Ces bénéfices seraient répartis au moyen de la méthode déjà établie en matière de prix de transfert du profit split (à l’exception des hypothèses dans lesquelles le contribuable serait en mesure de prouver qu’une autre méthode d’attribution des profits est plus pertinente).

La Commission précise néanmoins qu’il ne s’agit là que de principes généraux d’affectation des bénéfices, puisque des orientations plus spécifiques pourraient être élaborées au niveau de l’OCDE ou de l’UE.

Pour l’heure, la Commission annonce une transposition au plus tard le 31 décembre 2019, pour une application au 1er janvier 2020.

Caractérisation d’un ES numérique dans le cadre de l’ACCIS (procédure de consultation du Parlement européen)

Parallèlement, le Parlement européen vient quant à lui d’arrêter sa position dans un avis, juridiquement non contraignant, sur le projet d’assiette commune consolidée pour l’IS (ACCIS) (option à long terme).

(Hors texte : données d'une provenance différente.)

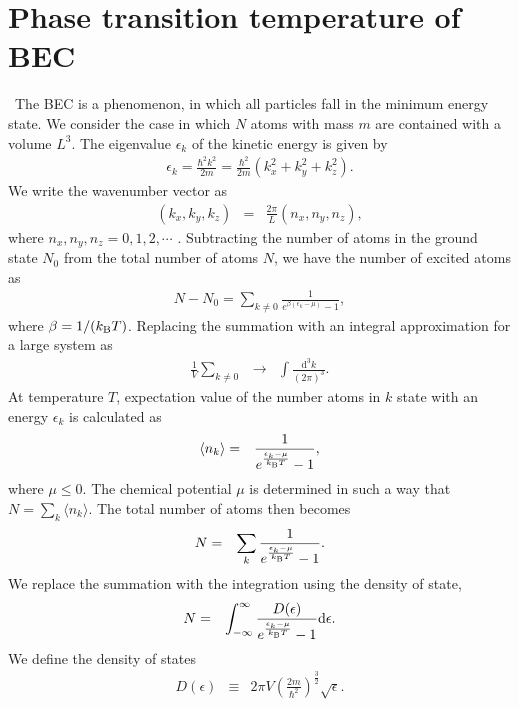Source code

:\documentclass[12pt,a4paper]{report}
\newcommand{\diff}{\mathrm{d}}				            %
\newcommand{\kb} {k_{\rm B}}				            %
\begin{document}
\section{Phase transition temperature of BEC}
\ The BEC is a phenomenon, in which all particles fall in the minimum energy state.
We consider the case in which $N$ atoms with mass $m$ are contained with a volume $L^3$.
The eigenvalue $\epsilon_k$ of the kinetic energy is given by
\begin{eqnarray}
\epsilon_k = \frac{\hbar^2 k^2}{2m} = \frac{\hbar^2}{2m}(k_x^2+k_y^2+k_z^2).
\end{eqnarray}
We write the wavenumber vector as
\begin{eqnarray}
(k_x, k_y, k_z) & = & \frac{2 \pi}{L}(n_x, n_y, n_z),
\end{eqnarray}
where $n_x,n_y,n_z = 0, 1, 2, \cdots$ .
Subtracting the number of atoms in the ground state $N_0$ from the total number of atoms $N$,
we have the number of excited atoms as
\begin{eqnarray}
N - N_0 = \sum_{k \neq 0} \frac{1}{ e^{\beta (\epsilon_k - \mu)} - 1},
\end{eqnarray}
where $\beta = 1/(\kb T)$.
Replacing the summation with an integral approximation for a large system as
\begin{eqnarray}
\frac{1}{V} \sum_{k \neq 0} & \rightarrow & \int \frac{\diff^3 k}{(2 \pi)^3}.
\end{eqnarray}
At temperature $T$, expectation value of the number atoms in $k$ state
with an energy $\epsilon_k$ is calculated as
\begin{eqnarray}
\langle n_k \rangle & = & \frac{1}{e^{\frac{\epsilon_k - \mu}{\kb T}} - 1},
\end{eqnarray}
where $\mu \leq 0$. The chemical potential $\mu$ is determined in
such a way that $N = \sum_k \langle n_k \rangle$.
The total number of atoms then becomes
\begin{eqnarray}
N & = & \sum_k \frac{1}{e^{\frac{\epsilon_k - \mu}{\kb T}} - 1}.
\end{eqnarray}
We replace the summation with the integration using the density of state,
\begin{eqnarray}
N & = & \int_{-\infty}^{\infty} \frac{ D(\epsilon)}{e^{\frac{\epsilon_k - \mu}{\kb T}} - 1}  \diff \epsilon.
\end{eqnarray}
We define the density of states
\begin{eqnarray}
D(\epsilon) & \equiv & 2 \pi V \left( \frac{2m}{\hbar^2} \right)^{\frac{3}{2}} \sqrt{\epsilon}.
\end{eqnarray}
\end{document}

Dans le cadre de la proposition sur l’ACIS (la directive ACCIS ayant été dédoublée), il propose d’inclure des règles permettant la caractérisation d’un établissement numérique taxable dans le cas où un contribuable résidant dans un Etat membre fournirait dans un autre Etat membre l’accès à une plateforme numérique (application, base de données, site de marché en ligne ou espace de stockage électronique), ou proposerait une telle plateforme, ou encore un moteur de recherche ou des services de publicité sur un site internet ou via une application électronique.

Une entreprise serait ainsi réputée disposer d’un ES numérique taxable dans un Etat membre autre que celui de sa résidence fiscale :

  • lorsque le total de ses revenus tirés d’opérations à distance effectuées dans le cadre de cette plateforme numérique serait supérieur, dans cet autre Etat membre, à 5 M€ par an
  • et si l’une des conditions suivantes était également remplie :
  1. le nombre mensuel d’utilisateurs individuels enregistrés qui sont domiciliés dans un autre Etat membre que la juridiction dont il est résident fiscal et qui se sont connectés à la plateforme numérique du contribuable ou l’ont consultée est supérieur ou égal à 1000 (contre 100 000 utilisateurs par an pour la proposition de directive sur la présence numérique taxable)
  2. le nombre, par exercice fiscal, de contrats numériques conclus avec des clients ou des utilisateurs dont le lieu de résidence diffère de sa résidence fiscale est supérieur ou égal à 1000 (contre 3000 contrats par an dans la proposition de directive sur la présence numérique taxable)
  3. le volume, par exercice fiscal, de contenu numérique collecté par le contribuable, dépasse 10 % du contenu numérique total stocké par le groupe

Les critères retenus pour la caractérisation d’un ES numérique par le Parlement et par la Commission présentent ainsi des différences notables. Néanmoins, la Commission européenne serait prête à travailler avec le Parlement afin de trouver un terrain d’entente s’agissant des critères permettant l’identification d’un ES numérique.